My fiance's sister is maybe a little more fun and laid back, but she also is carefree and doesn't have to worry about bills and a household. She is slightly younger, but definitely doesn't feel the same pressures of my fiance. Maybe when our financial situation turns around neither my fiance or myself will feel such a struggle and we will be lighthearted and a bit "sillier" too.

Thank you, also, for the link to that questionnaire. It is very interesting to see the pillars in which relationships are built on. Eye opening. 


*atruckersgirl*:

I think the reason I feel like the relationship won't work is because my male instinct is to "go for it". When I feel like she is flirting with me it is difficult not to flirt back. It makes me think of her. Often. It feels wrong to do that to my fiance with ANYONE... especially her sister, and it isn't a situation where I could just tell some girl that I know to leave me alone and I'm not interested. She will always be around.

She does actually have a brother and we get along very, very, well. I certainly don't feel this level of attraction to him, though. I don't want to click better with someone else than I do my significant other. That seems like a recipe for disaster if I always would rather be doing something else than being with her. 

I am definitely trying to rekindle a new hobby with her.
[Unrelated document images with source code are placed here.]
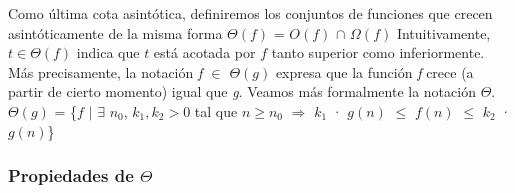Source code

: \documentclass[10pt,a4paper]{article}
\begin{document}
Como última cota asintótica, definiremos los conjuntos de funciones que crecen asintóticamente de la misma forma
\newline
\newline
$\Theta(f)$ = $O(f)$ $\cap$ $\Omega(f)$
\newline
\newline
Intuitivamente, $t \in \Theta(f)$ indica que $t$ está acotada por $f$ tanto superior como inferiormente. 
\newline
\newline
Más precisamente, la notación \textit{f $\in$ $\Theta(g)$} expresa que la función \textit{f} crece (a partir de cierto momento) igual que \textit{g}.
\newline
\newline
Veamos más formalmente la notación $\Theta$.
\newline
\newline
$\Theta(g)$ = \{$f$ $|$ $\exists$ $n_{0}$, $k_{1},k_{2} > 0$ tal que $n \geq n_{0}$ $\Rightarrow$ $k_{1}$ · $g(n)$ $\leq$ $f(n)$ $\leq$ $k_{2}$ · $g(n)$\} 

\subsubsection{Propiedades de $\Theta$}
\end{document}
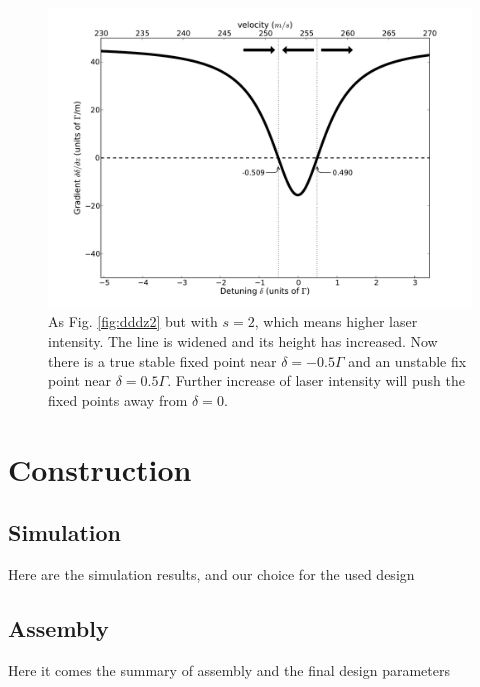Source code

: \documentclass[12pt,a4paper]{article}
\begin{document}
\begin{figure}[htb]
\centering
\includegraphics[width=1.0\textwidth]{detu3}
\caption{As Fig. \ref{fig:dddz2} but with $s = 2$, which means higher laser intensity. The line is widened and its height has increased. Now there is a true stable fixed point near $\delta = -0.5 \Gamma$ and an unstable fix point near $\delta = 0.5 \Gamma$. Further increase of laser intensity will push the fixed points away from $\delta = 0$.}
\label{fig:dddz3}
\end{figure}

\section{Construction}

\subsection{Simulation}

Here are the simulation results, and our choice for the used design

\subsection{Assembly}

Here it comes the summary of assembly and the final design parameters





\end{document}
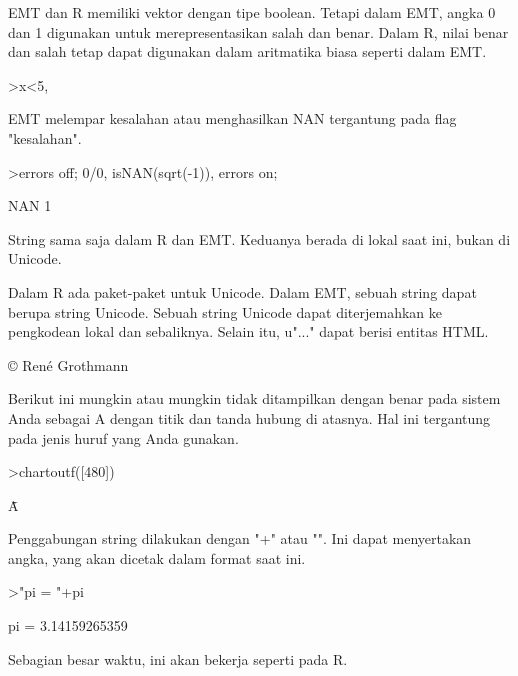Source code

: \documentclass[a4paper,10pt]{article}
\begin{document}
\begin{eulernotebook}
\begin{eulercomment}
\begin{eulercomment}
\begin{eulercomment}
\begin{eulercomment}
\begin{eulercomment}
EMT dan R memiliki vektor dengan tipe boolean. Tetapi dalam EMT, angka
0 dan 1 digunakan untuk merepresentasikan salah dan benar. Dalam R,
nilai benar dan salah tetap dapat digunakan dalam aritmatika biasa
seperti dalam EMT.
\end{eulercomment}
\begin{eulerprompt}
>x<5, %
\end{eulerprompt}
\begin{euleroutput}
  [0,  0,  1,  0,  0]
  [0,  0,  3.1,  0,  0]
\end{euleroutput}
\begin{eulercomment}
EMT melempar kesalahan atau menghasilkan NAN tergantung pada flag
"kesalahan".
\end{eulercomment}
\begin{eulerprompt}
>errors off; 0/0, isNAN(sqrt(-1)), errors on;
\end{eulerprompt}
\begin{euleroutput}
  NAN
  1
\end{euleroutput}
\begin{eulercomment}
String sama saja dalam R dan EMT. Keduanya berada di lokal saat ini,
bukan di Unicode.

Dalam R ada paket-paket untuk Unicode. Dalam EMT, sebuah string dapat
berupa string Unicode. Sebuah string Unicode dapat diterjemahkan ke
pengkodean lokal dan sebaliknya. Selain itu, u"..." dapat berisi
entitas HTML.
\end{eulercomment}
\begin{euleroutput}
  © René Grothmann
\end{euleroutput}
\begin{eulercomment}
Berikut ini mungkin atau mungkin tidak ditampilkan dengan benar pada
sistem Anda sebagai A dengan titik dan tanda hubung di atasnya. Hal
ini tergantung pada jenis huruf yang Anda gunakan.
\end{eulercomment}
\begin{eulerprompt}
>chartoutf([480])
\end{eulerprompt}
\begin{euleroutput}
  Ǡ
\end{euleroutput}
\begin{eulercomment}
Penggabungan string dilakukan dengan "+" atau "\textbar{}". Ini dapat
menyertakan angka, yang akan dicetak dalam format saat ini.
\end{eulercomment}
\begin{eulerprompt}
>"pi = "+pi
\end{eulerprompt}
\begin{euleroutput}
  pi = 3.14159265359
\end{euleroutput}
\begin{eulercomment}
Sebagian besar waktu, ini akan bekerja seperti pada R.


\end{eulercomment}
\end{eulercomment}
\end{eulercomment}
\end{eulercomment}
\end{eulercomment}
\end{eulernotebook}
\end{document}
Right now I am away from her for the first time for a few months on an internship and in this time I am going to do my best to lose weight so that we can enjoy going to the gym together, or on a hike, or things like that. 

I've always known her sister is not an option. What a mess! Nothing to make a relationship work like having every single in-law hate you, right? 

Thank you for your suggestion on a solution if things don't work themselves out. Although heartbreaking, I agree it would be better to end it now than wait it out.


----------



## greeneyeddolphin (May 31, 2010)

KD, I think maybe I phrased it wrong. I don't mean to imply that your relationship with her is bad because you clicked with someone else. What I meant was...ok, you have her and you have a male best friend. Let's say you, her and this best friend all have in common a love of music, watching movies, photography and cooking. But then, you and your best friend also love to watch football together and you're on a soccer team together. This doesn't mean you love your fiance any less, you just have a couple of other things in common with your best friend. Basically, what I'm trying to say (I think, and it's late and been a long day so I may not be as clear as I hope to be), is that your fiance shouldn't have to meet all of your needs in life. Most, yes...but not all. Think about it: if one person could meet all of your needs in life, you wouldn't need but one friend, right? Yet we all have lots of friends. And if asked, we'd say, "oh, well I go barhopping with Bobby, and fishing with Joe, and Brad and I like to play football...." Each friend meets a different need in our lives. Same with her...she meets that need for romantic love and companionship. And yes, having things in common with her and clicking with her is important, but it's not necessary for you to be clones of each other. 

I hope I made sense. lol


----------